> _Problem statement_
From the material below, copy every line in which the word "what" occurs.

*** Opening of Available records ***

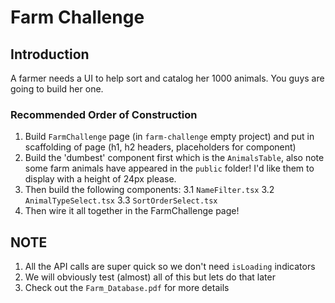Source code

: # Farm Challenge

## Introduction

A farmer needs a UI to help sort and catalog her 1000 animals. You guys are going to build her one.

### Recommended Order of Construction

1. Build `FarmChallenge` page (in `farm-challenge` empty project) and put in scaffolding of page (h1, h2 headers, placeholders for component)
2. Build the 'dumbest' component first which is the `AnimalsTable`, also note some farm animals have appeared in the `public` folder! I'd like them to display with a height of 24px please.
3. Then build the following components:
   3.1 `NameFilter.tsx`
   3.2 `AnimalTypeSelect.tsx`
   3.3 `SortOrderSelect.tsx`
4. Then wire it all together in the FarmChallenge page!

## NOTE

1. All the API calls are super quick so we don't need `isLoading` indicators
2. We will obviously test (almost) all of this but lets do that later
3. Check out the `Farm_Database.pdf` for more details
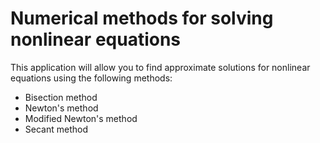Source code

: # Numerical methods for solving nonlinear equations
This application will allow you to find approximate solutions for nonlinear equations using the following methods:
- Bisection method
- Newton's method
- Modified Newton's method
- Secant method
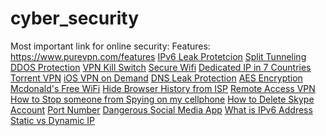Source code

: # cyber_security
Most important link for online security:
Features: https://www.purevpn.com/features
 [IPv6 Leak Protetcion](https://www.purevpn.com/features/ipv6-leak-protection)
 [Split Tunneling](https://www.purevpn.com/features/split-tunneling)
 [DDOS Protection](https://www.purevpn.com/ddos)
 [VPN Kill Switch](https://www.purevpn.com/features/vpn-kill-switch)
 [Secure Wifi](https://www.purevpn.com/features/secure-wifi)
 [Dedicated  IP in 7 Countries](https://www.purevpn.com/dedicated-ip/singapore-ip)
 [Torrent VPN](https://www.purevpn.com/features/p2p-vpn)
 [iOS VPN on Demand](https://www.purevpn.com/features/ios-vpn-on-demand)
 [DNS Leak Protection](https://www.purevpn.com/features/dns-leak-protection)
 [AES Encryption](https://www.purevpn.com/features/256-bit-encryption)
 [Mcdonald's Free WiFi](https://www.purevpn.com/free-wifi/mcdonalds)
 [Hide Browser History from ISP](https://www.purevpn.com/internet-privacy/how-to-hide-browser-history-from-isp)
 [Remote Access VPN](https://www.purevpn.com/blog/secure-remote-access-vpn-solution/)
 [How to Stop someone from Spying on my cellphone](https://www.purevpn.com/internet-privacy/how-to-stop-someone-from-spying-on-my-cell-phone)
 [How to Delete Skype Account](https://www.purevpn.com/internet-privacy/how-to-delete-skype-account)
 [Port Number](https://www.purevpn.com/what-is-my-ip/port-number)
 [Dangerous Social Media App](https://www.purevpn.com/blog/dangerous-social-media-apps)
 [What is IPv6 Address](https://www.purevpn.com/blog/what-is-ipv6-address-scty/)
 [Static vs Dynamic IP](https://www.purevpn.com/blog/all-about-static-vs-dynamic-ip/)
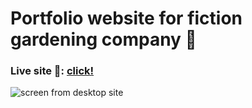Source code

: # Portfolio website for fiction gardening company 🍂

### Live site 🔴: [click!](https://kacperkwinta.github.io/Leafex/)

![screen from desktop site](https://awesomescreenshot.s3.amazonaws.com/image/2054260/20629170-4a50536cb3d3cd1acc51c5d154f4a359.png?X-Amz-Algorithm=AWS4-HMAC-SHA256&X-Amz-Credential=AKIAJSCJQ2NM3XLFPVKA%2F20220121%2Fus-east-1%2Fs3%2Faws4_request&X-Amz-Date=20220121T173100Z&X-Amz-Expires=28800&X-Amz-SignedHeaders=host&X-Amz-Signature=17c8da8111d61d5f7c4dac0baa2ac9655d1b73aac01392f58995a64baa47800c)
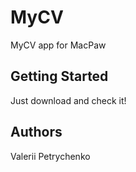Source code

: # MyCV
MyCV app for MacPaw

## Getting Started
Just download and check it!

## Authors
Valerii Petrychenko
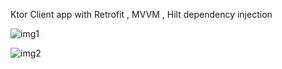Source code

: Ktor Client app with Retrofit , MVVM , Hilt dependency injection

![img1](https://github.com/HusseinKamal/Ktor-client-app/assets/29864161/c7e9fe70-07df-4959-932d-2c4b466f496e)

![img2](https://github.com/HusseinKamal/Ktor-client-app/assets/29864161/02286aed-df47-4930-95be-81b975addb0f)
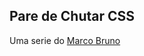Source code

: ## Pare de Chutar CSS

Uma serie do [Marco Bruno](https://www.youtube.com/playlist?list=PLirko8T4cEmx5eBb1-9j6T6Gl4aBtZ_5x)
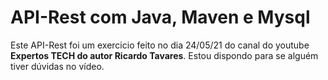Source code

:# API-Rest com Java, Maven e Mysql

Este API-Rest foi um exercicio feito no dia 24/05/21 do canal do youtube <strong>Expertos TECH do autor Ricardo Tavares</strong>. Estou dispondo para se alguém tiver dúvidas no vídeo.
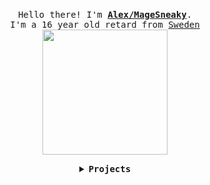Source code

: <p align="center">
  <br>
  <samp>
    Hello there! I'm <b><a href="https://sneaky.pink">Alex/MageSneaky</a></b>.
    <br>I'm a 16 year old retard from <a href="https://sneaky.pink/sweden.jpg">Sweden</a><br>
</samp>
  <img src="https://sneaky.pink/henlo.gif" width="200"/>
</p>

<details align="center">

<summary> <b> <samp> Projects </samp></b></summary>
<samp>
 <b><h2>SteamAccountSwitcherCMD</h2></b>
<a href="https://github.com/MageSneaky/SteamAccountSwitcherCMD"><img src="https://sneaky.pink/steam.png" width="200"/></a>
Project: <a href="https://github.com/MageSneaky/SteamAccountSwitcherCMD">Link</a>
  
<b><h2>Drift86Update</h2></b>
<a href="https://github.com/MageSneaky/Drift86Update"><img src="https://sneaky.pink/projects/drift86.png" width="200"/></a>
Project: <a href="https://github.com/MageSneaky/Drift86Update">Link</a>

<p align="center">
  <a href="https://sneaky.pink">
  <img src="https://sneaky.pink/sneaky.png" width="40px" alt="Website"></a>
  &nbsp; 
  &nbsp;
  <a href="https://twitter.com/MageSneaky">
  <img src="https://sneaky.pink/twitter.png" width="40px" alt="Twitter"></a>
  &nbsp; 
  &nbsp;
  <a href="https://www.youtube.com/MageSneaky">
  <img src="https://sneaky.pink/youtube.png" width="40px" alt="YouTube"></a>
  &nbsp;
  &nbsp;
</p> 
</samp>
</details>
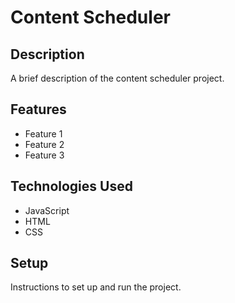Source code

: # Content Scheduler

## Description

A brief description of the content scheduler project.

## Features

- Feature 1
- Feature 2
- Feature 3

## Technologies Used

- JavaScript
- HTML
- CSS

## Setup

Instructions to set up and run the project.
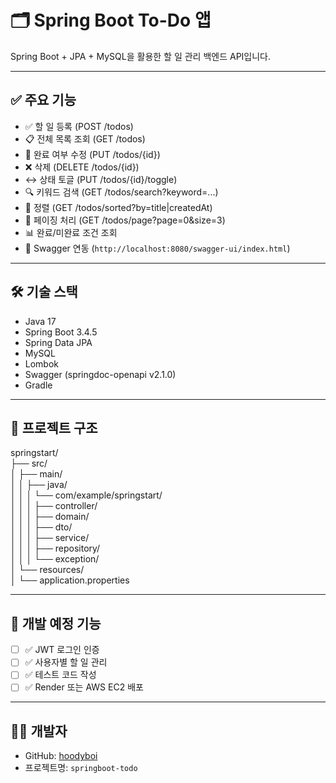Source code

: # 🗂 Spring Boot To-Do 앱

Spring Boot + JPA + MySQL을 활용한 할 일 관리 백엔드 API입니다.

---

## ✅ 주요 기능
- ✅ 할 일 등록 (POST /todos)
- 📋 전체 목록 조회 (GET /todos)
- 🔄 완료 여부 수정 (PUT /todos/{id})
- ❌ 삭제 (DELETE /todos/{id})
- ↔️ 상태 토글 (PUT /todos/{id}/toggle)
- 🔍 키워드 검색 (GET /todos/search?keyword=...)
- 📌 정렬 (GET /todos/sorted?by=title|createdAt)
- 📄 페이징 처리 (GET /todos/page?page=0&size=3)
- 📊 완료/미완료 조건 조회
- 🧪 Swagger 연동 (`http://localhost:8080/swagger-ui/index.html`)

---

## 🛠 기술 스택
- Java 17
- Spring Boot 3.4.5
- Spring Data JPA
- MySQL
- Lombok
- Swagger (springdoc-openapi v2.1.0)
- Gradle

---

## 📁 프로젝트 구조
springstart/                                
├── src/                                
│   ├── main/                                
│   │   ├── java/                                
│   │   │   └── com/example/springstart/                                
│   │   │       ├── controller/                                
│   │   │       ├── domain/                                
│   │   │       ├── dto/                                
│   │   │       ├── service/                                
│   │   │       ├── repository/                                
│   │   │       └── exception/                                
│   └── resources/                                
│       └── application.properties                                                                 
                                                                        
---                                
                                
## 🚧 개발 예정 기능
- [ ] ✅ JWT 로그인 인증
- [ ] ✅ 사용자별 할 일 관리
- [ ] ✅ 테스트 코드 작성
- [ ] ✅ Render 또는 AWS EC2 배포

---

## 🙋‍♂️ 개발자

- GitHub: [hoodyboi](https://github.com/hoodyboi)
- 프로젝트명: `springboot-todo`
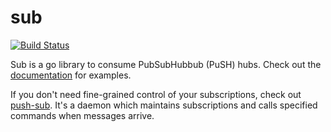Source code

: sub
===

[![Build Status][build-status-image]][build-status]

Sub is a go library to consume PubSubHubbub (PuSH) hubs. Check out the
[documentation] for examples.

If you don't need fine-grained control of your subscriptions, check out
[push-sub]. It's a daemon which maintains subscriptions and calls specified
commands when messages arrive.

[documentation]: https://godoc.org/github.com/0xcaff/sub
[push-sub]: https://github.com/0xcaff/sub/tree/master/push-sub
[build-status]: https://travis-ci.org/0xcaff/sub
[build-status-image]: https://travis-ci.org/0xcaff/sub.svg?branch=master
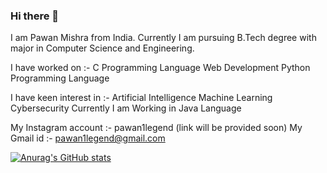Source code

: ### Hi there 👋

I am Pawan Mishra from India.
Currently I am pursuing B.Tech degree with major in Computer Science and Engineering.

I have worked on :-
C Programming Language
Web Development
Python Programming Language

I have keen interest in :-
Artificial Intelligence 
Machine Learning
Cybersecurity
Currently I am Working in Java Language

My Instagram account :- pawan1legend (link will be provided soon)
My Gmail id :- pawan1legend@gmail.com

[![Anurag's GitHub stats](https://github-readme-stats.vercel.app/api?username=mishrapawan-cse)](https://github.com/anuraghazra/github-readme-stats)


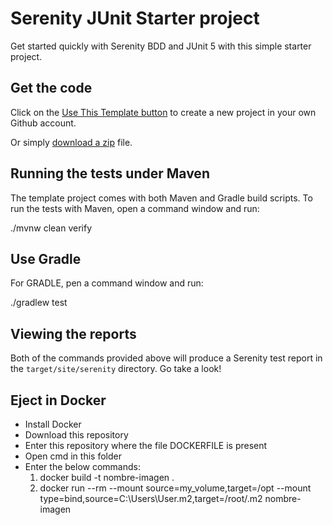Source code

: # Serenity JUnit Starter project

Get started quickly with Serenity BDD and JUnit 5 with this simple starter project. 

## Get the code

Click on the [Use This Template button](https://github.com/serenity-bdd/serenity-junit-starter/generate) to create a new project in your own Github account. 

Or simply [download a zip](https://github.com/serenity-bdd/serenity-junit-starter/archive/master.zip) file.

## Running the tests under Maven

The template project comes with both Maven and Gradle build scripts. To run the tests with Maven, open a command window and run:

  ./mvnw clean verify

## Use Gradle

For GRADLE, pen a command window and run:

  ./gradlew test 

## Viewing the reports

Both of the commands provided above will produce a Serenity test report in the `target/site/serenity` directory. Go take a look!

## Eject in Docker

* Install Docker
* Download this repository
* Enter this repository where the file DOCKERFILE is present
* Open cmd in this folder
* Enter the below commands:
  1. docker build -t nombre-imagen .
  2. docker run --rm --mount source=my_volume,target=/opt --mount type=bind,source=C:\Users\User\.m2,target=/root/.m2 nombre-imagen

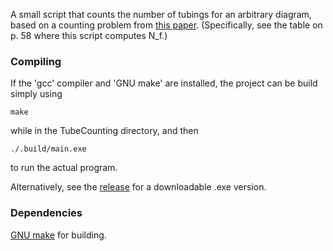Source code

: A small script that counts the number of tubings for an arbitrary diagram, based on a counting problem from [this paper](https://arxiv.org/pdf/2503.05866). (Specifically, see the table on p. 58 where this script computes N_f.) 

### Compiling

If the 'gcc' compiler and 'GNU make' are installed, the project can be build simply using

    make

while in the TubeCounting directory, and then 

    ./.build/main.exe

to run the actual program. 

Alternatively, see the [release]() for a downloadable .exe version.

### Dependencies

[GNU make](https://www.gnu.org/software/make/) for building.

*** Close of Available records ***

> _Finished task_
 [Port Number](https://www.purevpn.com/what-is-my-ip/port-number)
 [What is IPv6 Address](https://www.purevpn.com/blog/what-is-ipv6-address-scty/)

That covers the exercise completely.